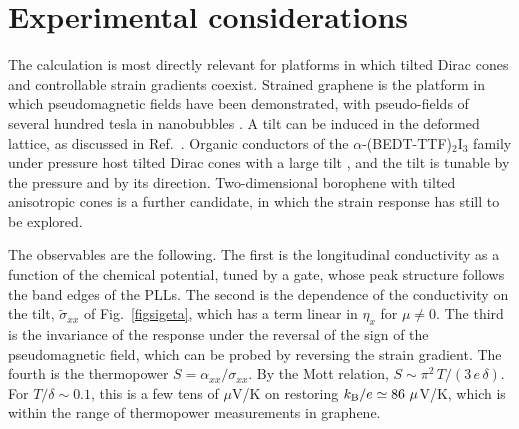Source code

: \documentclass[aps,prb, onecolumn, nofootinbib, citeautoscript,10pt]{revtex4-2}
\newcommand{\red}[1]{{\color{red}#1}}
\begin{document}
\section{Experimental considerations}
\label{secexp}

The calculation is most directly relevant for platforms in which tilted Dirac cones and controllable strain gradients coexist. Strained graphene is the platform in which pseudomagnetic fields have been demonstrated, with pseudo-fields of several hundred tesla in nanobubbles \cite{levy10, graphene-strain-geim, vozmediano10, strain-2d}. A tilt can be induced in the deformed lattice, as discussed in Ref.~\cite{tilted-goerbig}. Organic conductors of the $\alpha$-(BEDT-TTF)$_2$I$_3$ family under pressure host tilted Dirac cones with a large tilt \cite{organic-tilted-dirac}, and the tilt is tunable by the pressure and by its direction. Two-dimensional borophene with tilted anisotropic cones \cite{zhou14} is a further candidate, in which the strain response has still to be explored.

The observables are the following. The first is the longitudinal conductivity as a function of the chemical potential, tuned by a gate, whose peak structure follows the band edges of the PLLs. The second is the dependence of the conductivity on the tilt, \red{$\tilde\sigma_{xx}$} of Fig.~\ref{figsigeta}\red{, which has a term linear in $\eta_x$ for $\mu\neq0$.} \red{The third is the invariance of the response under the reversal of the sign of the pseudomagnetic field, which can be probed by reversing the strain gradient.} The fourth is the thermopower $S=\alpha_{xx}/\sigma_{xx}$. By the Mott relation, $S\sim\pi^2\,T/(3\,e\,\delta)$. For $T/\delta\sim0.1$, this is a few tens of $\mu$V/K on restoring $k_{\rm B}/e\simeq86\ \mu$V/K, which is within the range of thermopower measurements in graphene.
\end{document}
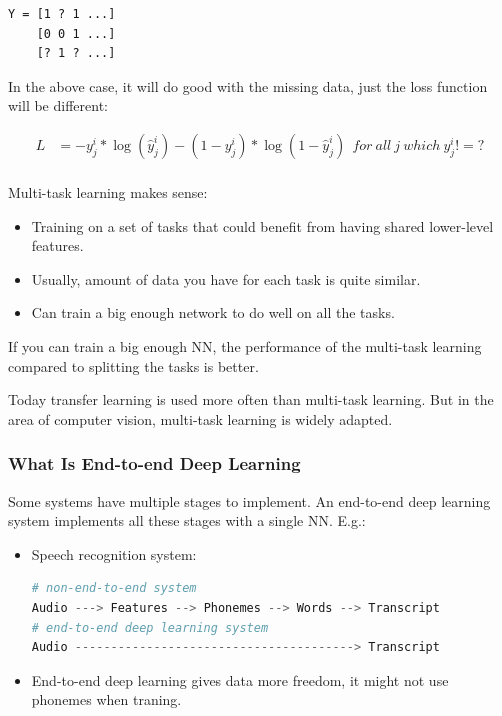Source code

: \begin{lstlisting}
Y = [1 ? 1 ...]
    [0 0 1 ...]
    [? 1 ? ...]
\end{lstlisting}

In the above case, it will do good with the missing data, just the loss function will be different:

\begin{equation}
    \begin{aligned}
        L &= - y^i_j * \log (\hat{y}^i_j) - (1 - y^i_j) * \log (1 - \hat{y}^i_j)\ \  for\  all \ j \ which \  y^i_j != ?\\
    \end{aligned}
\end{equation}

Multi-task learning makes sense:

\begin{itemize}
    \item Training on a set of tasks that could benefit from having shared lower-level features.
    \item Usually, amount of data you have for each task is quite similar.
    \item Can train a big enough network to do well on all the tasks.
\end{itemize}

If you can train a big enough NN, the performance of the multi-task learning compared to splitting the tasks is better.

Today transfer learning is used more often than multi-task learning. But in the area of computer vision, multi-task learning is widely adapted.

\subsubsection{What Is End-to-end Deep Learning}
Some systems have multiple stages to implement. An end-to-end deep learning system implements all these stages with a single NN. E.g.:

\begin{itemize}
    \item Speech recognition system:
\begin{lstlisting}[language=python]
# non-end-to-end system
Audio ---> Features --> Phonemes --> Words --> Transcript    
# end-to-end deep learning system
Audio ---------------------------------------> Transcript    
\end{lstlisting}
    \item End-to-end deep learning gives data more freedom, it might not use phonemes when traning.
\end{itemize}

::::

Task instructions:
Without the pictures, retype each line of the records above exactly.

Result of the task:
Source code

: \documentclass[aps,prb, onecolumn, nofootinbib, citeautoscript,10pt]{revtex4-2}
\newcommand{\red}[1]{{\color{red}#1}}
\begin{document}
\section{Experimental considerations}
\label{secexp}

The calculation is most directly relevant for platforms in which tilted Dirac cones and controllable strain gradients coexist. Strained graphene is the platform in which pseudomagnetic fields have been demonstrated, with pseudo-fields of several hundred tesla in nanobubbles \cite{levy10, graphene-strain-geim, vozmediano10, strain-2d}. A tilt can be induced in the deformed lattice, as discussed in Ref.~\cite{tilted-goerbig}. Organic conductors of the $\alpha$-(BEDT-TTF)$_2$I$_3$ family under pressure host tilted Dirac cones with a large tilt \cite{organic-tilted-dirac}, and the tilt is tunable by the pressure and by its direction. Two-dimensional borophene with tilted anisotropic cones \cite{zhou14} is a further candidate, in which the strain response has still to be explored.

The observables are the following. The first is the longitudinal conductivity as a function of the chemical potential, tuned by a gate, whose peak structure follows the band edges of the PLLs. The second is the dependence of the conductivity on the tilt, \red{$\tilde\sigma_{xx}$} of Fig.~\ref{figsigeta}\red{, which has a term linear in $\eta_x$ for $\mu\neq0$.} \red{The third is the invariance of the response under the reversal of the sign of the pseudomagnetic field, which can be probed by reversing the strain gradient.} The fourth is the thermopower $S=\alpha_{xx}/\sigma_{xx}$. By the Mott relation, $S\sim\pi^2\,T/(3\,e\,\delta)$. For $T/\delta\sim0.1$, this is a few tens of $\mu$V/K on restoring $k_{\rm B}/e\simeq86\ \mu$V/K, which is within the range of thermopower measurements in graphene.
\end{document}
Source code

: \begin{lstlisting}
Y = [1 ? 1 ...]
    [0 0 1 ...]
    [? 1 ? ...]
\end{lstlisting}

In the above case, it will do good with the missing data, just the loss function will be different:

\begin{equation}
    \begin{aligned}
        L &= - y^i_j * \log (\hat{y}^i_j) - (1 - y^i_j) * \log (1 - \hat{y}^i_j)\ \  for\  all \ j \ which \  y^i_j != ?\\
    \end{aligned}
\end{equation}

Multi-task learning makes sense:

\begin{itemize}
    \item Training on a set of tasks that could benefit from having shared lower-level features.
    \item Usually, amount of data you have for each task is quite similar.
    \item Can train a big enough network to do well on all the tasks.
\end{itemize}

If you can train a big enough NN, the performance of the multi-task learning compared to splitting the tasks is better.

Today transfer learning is used more often than multi-task learning. But in the area of computer vision, multi-task learning is widely adapted.

\subsubsection{What Is End-to-end Deep Learning}
Some systems have multiple stages to implement. An end-to-end deep learning system implements all these stages with a single NN. E.g.:

\begin{itemize}
    \item Speech recognition system:
\begin{lstlisting}[language=python]
# non-end-to-end system
Audio ---> Features --> Phonemes --> Words --> Transcript    
# end-to-end deep learning system
Audio ---------------------------------------> Transcript    
\end{lstlisting}
    \item End-to-end deep learning gives data more freedom, it might not use phonemes when traning.
\end{itemize}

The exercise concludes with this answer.